De esto me desperté, al cabo de no sé cuánto tiempo, por un susurro entre la frondosidad al otro lado del arroyo.
Durante un momento no pude ver nada más que las cimas oscilantes de los helechos y los juncos. Entonces, de repente, en la orilla del arroyo apareció algo; al principio no pude distinguir qué era. Inclinó su cabeza redonda hacia el agua y comenzó a beber.
Luego vi que era un hombre, que iba a cuatro patas como una bestia. Vestía un paño de color azulado, era de tez cobriza y tenía el cabello negro. Parecía que la fealdad grotesca era un rasgo invariable de estos isleños. Pude oír el chasquido del agua en sus labios mientras bebía.
Me incliné hacia delante para verlo mejor, y un trozo de lava, desprendido por mi mano, fue cayendo a golpecitos ladera abajo.
Él levantó la vista con culpa y sus ojos se cruzaron con los míos. De inmediato se puso en pie a tropezones y se quedó allí, limpiándose la mano torpe en la boca y mirándome.
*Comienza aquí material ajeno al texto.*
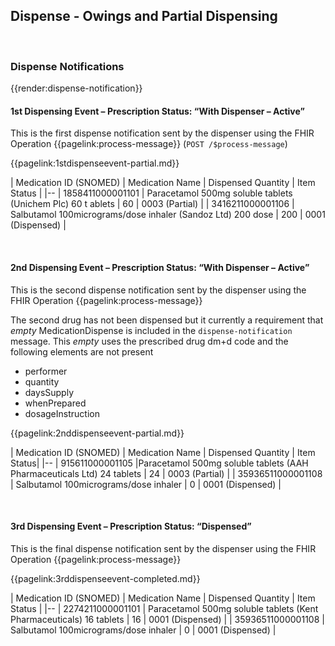 ## Dispense - Owings and Partial Dispensing





<br>

### Dispense Notifications 


{{render:dispense-notification}}



#### 1st Dispensing Event – Prescription Status: “With Dispenser – Active”

This is the first dispense notification sent by the dispenser using the FHIR Operation {{pagelink:process-message}} (`POST /$process-message`)

{{pagelink:1stdispenseevent-partial.md}}

| Medication ID (SNOMED) | Medication Name | Dispensed Quantity | Item Status |
|--
| 1858411000001101 | Paracetamol 500mg soluble tablets (Unichem Plc) 60 t ablets | 60 | 0003 (Partial) |
| 3416211000001106 | Salbutamol 100micrograms/dose inhaler (Sandoz Ltd) 200  dose | 200 | 0001 (Dispensed) |

<br>


#### 2nd Dispensing Event – Prescription Status: “With Dispenser – Active”

This is the second dispense notification sent by the dispenser using the FHIR Operation {{pagelink:process-message}}

The second drug has not been dispensed but it currently a requirement that *empty* MedicationDispense is included in the `dispense-notification` message. This *empty* uses the prescribed drug dm+d code and the following elements are not present

- performer
- quantity
- daysSupply
- whenPrepared
- dosageInstruction 

{{pagelink:2nddispenseevent-partial.md}}

| Medication ID (SNOMED) | Medication Name | Dispensed Quantity | Item Status|
|--
| 915611000001105 |Paracetamol 500mg soluble tablets (AAH Pharmaceuticals Ltd) 24 tablets | 24 | 0003 (Partial) |
| 35936511000001108 | Salbutamol 100micrograms/dose inhaler | 0 | 0001 (Dispensed) |


<br>


#### 3rd Dispensing Event – Prescription Status: “Dispensed”

This is the final dispense notification sent by the dispenser using the FHIR Operation {{pagelink:process-message}}

{{pagelink:3rddispenseevent-completed.md}}

| Medication ID (SNOMED) | Medication Name | Dispensed Quantity | Item Status |
|--
| 2274211000001101 | Paracetamol 500mg soluble tablets (Kent Pharmaceuticals) 16 tablets | 16 | 0001 (Dispensed) |
| 35936511000001108 | Salbutamol 100micrograms/dose inhaler  | 0 | 0001 (Dispensed) |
Sus piernas apenas medían la mitad de su cuerpo.
Así, desafiándonos con la mirada, nos quedamos tal vez durante el espacio de un minuto. Luego, deteniéndose a mirar atrás una o dos veces, se escurrió entre los arbustos a mi derecha, y oí cómo el rumor de las frondas se iba debilitando en la distancia hasta apagarse.
Mucho después de que hubiera desaparecido, me quedé sentado mirando fijamente en dirección a su retirada. Mi soñolienta tranquilidad había desaparecido.
Me sobresaltó un ruido a mi espalda, y al girarme de repente vi la blanca y peluda cola de un conejo que desaparecía pendiente arriba. Me puse de pie de un salto. La aparición de aquella criatura grotesca y semibestial había poblado de repente la quietud de la tarde para mí.